I am considering writing my own parser for the poetry.lock file, to pip install my dependencies from there before I copy my code over.

One of two things could help me:

kbakk commented 4 years ago

~It will be interesting to see how https://github.com/python-poetry/poetry/issues/1993 will be solved - it does imply the Poetry repo becoming a kind of monorepo, right?~ Edit: Err, sorry, I just assumed it would be done in the current repo, but it seems to not follow a monorepo structure (python-poetry/core)

TheButlah commented 3 years ago

Any progress on this feature request? I've been using poetry for about a year now inside a monorepo in a research lab. We have a single global pyproject.toml that dictates the global set of dependencies since there isn't a way to have multiple separate pyproject.toml files (like cargo workspaces).

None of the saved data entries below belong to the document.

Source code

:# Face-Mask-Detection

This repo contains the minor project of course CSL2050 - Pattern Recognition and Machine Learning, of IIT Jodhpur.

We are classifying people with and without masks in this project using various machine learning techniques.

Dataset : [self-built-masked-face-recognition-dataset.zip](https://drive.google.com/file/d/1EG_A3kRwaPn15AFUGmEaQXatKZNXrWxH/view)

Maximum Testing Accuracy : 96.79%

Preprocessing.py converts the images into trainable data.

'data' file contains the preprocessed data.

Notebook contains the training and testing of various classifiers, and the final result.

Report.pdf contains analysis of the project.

Needless to say, this creates a lot of pain, because we continually experience problems when one developer wants a dependency that is incompatible with another developer's code. As a result, most of the researches go off the grid and don't use poetry at all, instead having their own venvs that only work on their machines.

abn commented 3 years ago

Related: #2270

@TheButlah this is something I wish to pick up sometime this year. Would be great to make sure the use case is listed in the issue.

KoltesDigital commented 3 years ago

I've quickly made a prototype for handling monorepos, with success. In fact it nearly works out of the box already! Are you interested if I make a PR?

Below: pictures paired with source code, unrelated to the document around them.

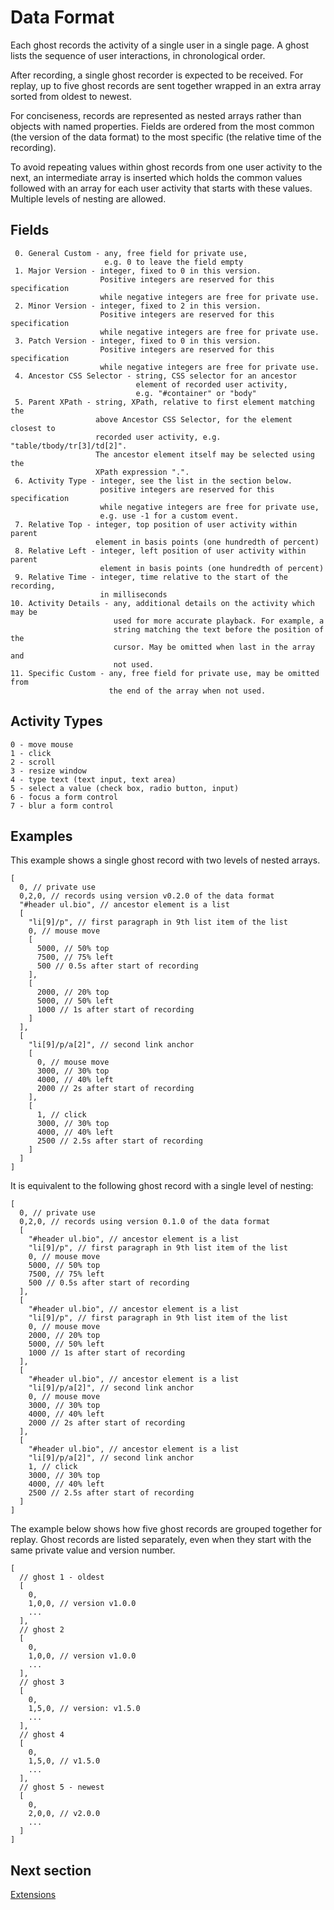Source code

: Data Format
===========

Each ghost records the activity of a single user in a single page.
A ghost lists the sequence of user interactions, in chronological order.

After recording, a single ghost recorder is expected to be received.
For replay, up to five ghost records are sent together wrapped in an extra
array sorted from oldest to newest.

For conciseness, records are represented as nested arrays rather than objects
with named properties. Fields are ordered from the most common (the version of
the data format) to the most specific (the relative time of the recording).

To avoid repeating values within ghost records from one user activity to the
next, an intermediate array is inserted which holds the common values followed
with an array for each user activity that starts with these values. Multiple
levels of nesting are allowed.

Fields
------

     0. General Custom - any, free field for private use,
                         e.g. 0 to leave the field empty
     1. Major Version - integer, fixed to 0 in this version.
                        Positive integers are reserved for this specification
                        while negative integers are free for private use.
     2. Minor Version - integer, fixed to 2 in this version.
                        Positive integers are reserved for this specification
                        while negative integers are free for private use.
     3. Patch Version - integer, fixed to 0 in this version.
                        Positive integers are reserved for this specification
                        while negative integers are free for private use.
     4. Ancestor CSS Selector - string, CSS selector for an ancestor
                                element of recorded user activity,
                                e.g. "#container" or "body"
     5. Parent XPath - string, XPath, relative to first element matching the
                       above Ancestor CSS Selector, for the element closest to
                       recorded user activity, e.g. "table/tbody/tr[3]/td[2]".
                       The ancestor element itself may be selected using the
                       XPath expression ".".
     6. Activity Type - integer, see the list in the section below.
                        positive integers are reserved for this specification
                        while negative integers are free for private use,
                        e.g. use -1 for a custom event.
     7. Relative Top - integer, top position of user activity within parent
                       element in basis points (one hundredth of percent)
     8. Relative Left - integer, left position of user activity within parent
                        element in basis points (one hundredth of percent)
     9. Relative Time - integer, time relative to the start of the recording,
                        in milliseconds
    10. Activity Details - any, additional details on the activity which may be
                           used for more accurate playback. For example, a
                           string matching the text before the position of the
                           cursor. May be omitted when last in the array and
                           not used.
    11. Specific Custom - any, free field for private use, may be omitted from
                          the end of the array when not used.

Activity Types
--------------

    0 - move mouse
    1 - click
    2 - scroll
    3 - resize window
    4 - type text (text input, text area)
    5 - select a value (check box, radio button, input)
    6 - focus a form control
    7 - blur a form control

Examples
--------

This example shows a single ghost record with two levels of nested arrays.

    [
      0, // private use
      0,2,0, // records using version v0.2.0 of the data format
      "#header ul.bio", // ancestor element is a list
      [
        "li[9]/p", // first paragraph in 9th list item of the list
        0, // mouse move
        [
          5000, // 50% top
          7500, // 75% left
          500 // 0.5s after start of recording
        ],
        [
          2000, // 20% top
          5000, // 50% left
          1000 // 1s after start of recording
        ]
      ],
      [
        "li[9]/p/a[2]", // second link anchor
        [
          0, // mouse move
          3000, // 30% top
          4000, // 40% left
          2000 // 2s after start of recording
        ],
        [
          1, // click
          3000, // 30% top
          4000, // 40% left
          2500 // 2.5s after start of recording
        ]
      ]
    ]

It is equivalent to the following ghost record with a single level of nesting:

    [
      0, // private use
      0,2,0, // records using version 0.1.0 of the data format
      [
        "#header ul.bio", // ancestor element is a list
        "li[9]/p", // first paragraph in 9th list item of the list
        0, // mouse move
        5000, // 50% top
        7500, // 75% left
        500 // 0.5s after start of recording
      ],
      [
        "#header ul.bio", // ancestor element is a list
        "li[9]/p", // first paragraph in 9th list item of the list
        0, // mouse move
        2000, // 20% top
        5000, // 50% left
        1000 // 1s after start of recording
      ],
      [
        "#header ul.bio", // ancestor element is a list
        "li[9]/p/a[2]", // second link anchor
        0, // mouse move
        3000, // 30% top
        4000, // 40% left
        2000 // 2s after start of recording
      ],
      [
        "#header ul.bio", // ancestor element is a list
        "li[9]/p/a[2]", // second link anchor
        1, // click
        3000, // 30% top
        4000, // 40% left
        2500 // 2.5s after start of recording
      ]
    ]

The example below shows how five ghost records are grouped together for replay.
Ghost records are listed separately, even when they start with the same private
value and version number.

    [
      // ghost 1 - oldest
      [
        0,
        1,0,0, // version v1.0.0
        ...
      ],
      // ghost 2
      [
        0,
        1,0,0, // version v1.0.0
        ...
      ],
      // ghost 3
      [
        0,
        1,5,0, // version: v1.5.0
        ...
      ],
      // ghost 4
      [
        0,
        1,5,0, // v1.5.0
        ...
      ],
      // ghost 5 - newest
      [
        0,
        2,0,0, // v2.0.0
        ...
      ]
    ]

Next section
------------

[Extensions](extensions.md)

I put here some unordered details and thoughts. I don't guarantee it'd resolve all cases, but at least it's fine for my needs. I'm basing this workflow on the one I use for JS/TS projects using yarn and lerna.

Repo structure:

./
 |- .git/
 |- packages/
 |   |- foo/
 |   |   |- sources (foo.py or foo/__init__.py, with tests...)
 |   |   |- pyproject.toml
 |   |- bar/
 |   |   |- sources (...)
 |   |   |- pyproject.toml
 |- pyproject.toml

The idea is to have a private/virtual pyproject.toml at the root. Each package has its own pyproject.toml specifying the package name, version, dependencies, as usual. I could have created one virtualenv per package, but I find too cumbersome (I'm using VS Code and it would be very annoying to switch virtualenvs every time I change the file I'm working on), so I created a global virtualenv and that's the purpose of the root pyproject.toml.

This file contains all the project packages as sole dependencies (using the format foo = { path = "./packages/foo", develop = true }). Doing so, poetry resolves the dependencies of the packages. If bar depends on foo, packages/bar/pyproject.toml shall declare a regular version constraint (foo = "^1.2.3"). The root pyproject.toml has the dev dependencies (black, pytest...) since they are used for all packages, however the packages may have some as well (read below for CICD).

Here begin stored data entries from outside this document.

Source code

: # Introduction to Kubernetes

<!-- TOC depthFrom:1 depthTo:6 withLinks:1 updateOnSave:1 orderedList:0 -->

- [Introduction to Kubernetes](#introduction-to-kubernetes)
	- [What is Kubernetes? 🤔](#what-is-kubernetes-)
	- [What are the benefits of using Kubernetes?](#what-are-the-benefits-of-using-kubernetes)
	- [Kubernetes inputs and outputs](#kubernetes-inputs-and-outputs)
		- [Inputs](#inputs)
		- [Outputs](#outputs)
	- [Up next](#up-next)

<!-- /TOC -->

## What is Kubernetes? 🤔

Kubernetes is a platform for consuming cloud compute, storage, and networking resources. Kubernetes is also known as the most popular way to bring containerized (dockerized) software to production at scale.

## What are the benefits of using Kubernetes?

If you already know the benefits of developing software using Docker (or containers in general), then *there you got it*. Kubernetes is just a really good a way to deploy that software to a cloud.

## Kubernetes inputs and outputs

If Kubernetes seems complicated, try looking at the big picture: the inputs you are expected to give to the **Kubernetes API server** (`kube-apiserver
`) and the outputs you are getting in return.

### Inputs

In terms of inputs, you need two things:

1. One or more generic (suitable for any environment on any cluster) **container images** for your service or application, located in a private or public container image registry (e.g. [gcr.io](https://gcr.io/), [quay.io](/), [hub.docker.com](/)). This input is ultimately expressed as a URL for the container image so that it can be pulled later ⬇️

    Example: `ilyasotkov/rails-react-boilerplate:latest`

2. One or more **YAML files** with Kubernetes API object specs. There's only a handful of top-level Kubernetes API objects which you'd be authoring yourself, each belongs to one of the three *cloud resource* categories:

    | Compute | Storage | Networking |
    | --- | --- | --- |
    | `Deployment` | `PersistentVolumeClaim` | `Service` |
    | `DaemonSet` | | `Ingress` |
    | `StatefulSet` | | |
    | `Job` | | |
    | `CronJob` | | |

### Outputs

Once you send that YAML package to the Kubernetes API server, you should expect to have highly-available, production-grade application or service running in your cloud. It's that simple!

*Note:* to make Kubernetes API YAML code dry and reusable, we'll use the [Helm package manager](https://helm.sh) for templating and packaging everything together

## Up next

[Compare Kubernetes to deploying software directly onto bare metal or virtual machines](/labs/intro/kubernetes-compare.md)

There is often the need for executing a command in every package directory. For instance, and this is already working, running poetry build or poetry publish from packages/foo successfully builds or publishes the package. Actually for these two use cases, I'm proposing new commands poetry packages build/publish, but a generic poetry packages exec -- args... would allow for doing anything else.

On the CICD server, it makes sense to create one virtualenv per package, at least for one thing: checking that each package only imports other packages that are declared as its dependencies. In that sense, it may make sense for packages to have their own dev dependencies, e.g. if they have some specific tests which are not shared with others.

I'm used to delegate version bumping to the CICD pipeline: every merged PR will automatically bump versions and publish packages, based on what has been changed (using conventional commits spec). Dependent packages need to be bumped as well: if bar depends on foo, bar hasn't changed but foo has some changes of any kind, bar still needs to get a patch bump. Actually this is only true if bar depends on the current version of foo: if an earlier version is specified, the dependency constraint is not updated.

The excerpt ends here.